Aim for a regulated market economy.
On the whole, markets tend to be a more efficient way of generating wealth than centralised owners as they tend to provide more in the way of competition and are less prone to inefficiency. However, markets are also prone to aiming for "minimum service for maximum profit" whenever they can get away with it, and focusing too much on short-term profits at the expense of the greater good, particularly in the long term.
We should maintain a welfare state with certain basic provisions having some state-run services, e.g. health, education. I also argue that for public transport, either nationalised services should be set up or the private companies should be more tightly regulated. Other services should be largely run by markets but governments should intervene whenever the markets are becoming too self-seeking at the expense of the greater good, by providing "carrot and stick" based incentivising.

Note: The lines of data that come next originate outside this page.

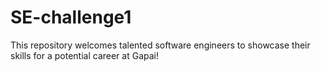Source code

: # SE-challenge1
This repository welcomes talented software engineers to showcase their skills for a potential career at Gapai!
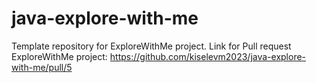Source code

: # java-explore-with-me
Template repository for ExploreWithMe project.
Link for Pull request ExploreWithMe project:  https://github.com/kiselevm2023/java-explore-with-me/pull/5
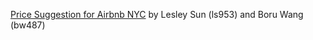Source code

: [Price Suggestion for Airbnb NYC](https://github.com/lesley415/Price-Suggestion-for-Airbnb-Hosts-NYC.git) by Lesley Sun (ls953) and Boru Wang (bw487)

Assign value to factors according to how strongly they contribute to overall well-being- money is not the be-all and end-all.

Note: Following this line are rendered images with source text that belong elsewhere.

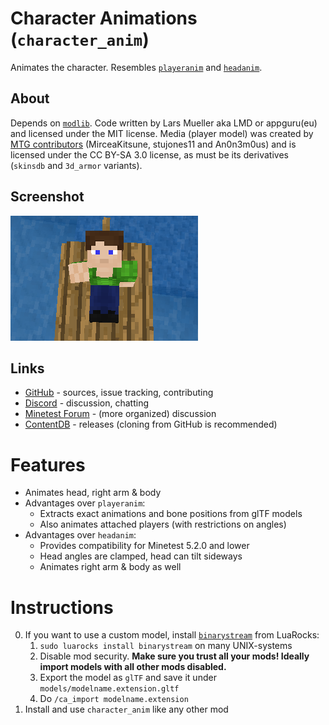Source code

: # Character Animations (`character_anim`)

Animates the character. Resembles [`playeranim`](https://github.com/minetest-mods/playeranim) and [`headanim`](https://github.com/LoneWolfHT/headanim).

## About

Depends on [`modlib`](https://github.com/appgurueu/modlib). Code written by Lars Mueller aka LMD or appguru(eu) and licensed under the MIT license. Media (player model) was created by [MTG contributors](https://github.com/minetest/minetest_game/blob/master/mods/player_api/README.txt) (MirceaKitsune, stujones11 and An0n3m0us) and is licensed under the CC BY-SA 3.0 license, as must be its derivatives (`skinsdb` and `3d_armor` variants).

## Screenshot

![Image](screenshot.png)

## Links

* [GitHub](https://github.com/appgurueu/character_anim) - sources, issue tracking, contributing
* [Discord](https://discordapp.com/invite/ysP74by) - discussion, chatting
* [Minetest Forum](https://forum.minetest.net/viewtopic.php?f=9&t=25385) - (more organized) discussion
* [ContentDB](https://content.minetest.net/packages/LMD/character_anim) - releases (cloning from GitHub is recommended)

# Features

* Animates head, right arm & body
* Advantages over `playeranim`:
  * Extracts exact animations and bone positions from glTF models
  * Also animates attached players (with restrictions on angles)
* Advantages over `headanim`:
  * Provides compatibility for Minetest 5.2.0 and lower
  * Head angles are clamped, head can tilt sideways
  * Animates right arm & body as well

# Instructions

0. If you want to use a custom model, install [`binarystream`](https://luarocks.org/modules/Tarik02/binarystream) from LuaRocks:
   1. `sudo luarocks install binarystream` on many UNIX-systems
   2. Disable mod security. **Make sure you trust all your mods! Ideally import models with all other mods disabled.**
   3. Export the model as `glTF` and save it under `models/modelname.extension.gltf`
   4. Do `/ca_import modelname.extension`
1. Install and use `character_anim` like any other mod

It is very common to think "money, work and the economy matters, but pleasurable things are disposable and shouldn't come into it, and social factors are unimportant". In reality, the whole point of assigning high priority to the economy is that economic growth can be used effectively to improve well-being. Social factors and pleasurable things can also be large contributors to well-being, so it smacks of double standards when they are unjustly neglected.
Often, putting too much emphasis on money tends to be self-perpetuating, with desire to generate more money simply breeding more desire to make even more money, and very little of the money actually goes towards engineering social improvements. Sometimes measures to increase generation of money can have negative social effects, which should be taken into account in an objective cost-benefit analysis.
Aim for equality of opportunity rather than equality of attainment.
Poverty is a major issue and it is well worth doing everything we can to help the less well-off to have access to the same opportunities as the well-off, so that they are not significantly disadvantaged by their backgrounds. That way, we may address inequality to some extent, while not offsetting the net welfare of society as a whole. However, trying to make sure everyone gets the same share usually leads to everyone being brought down to a common denominator, and the net welfare of society as a whole declines.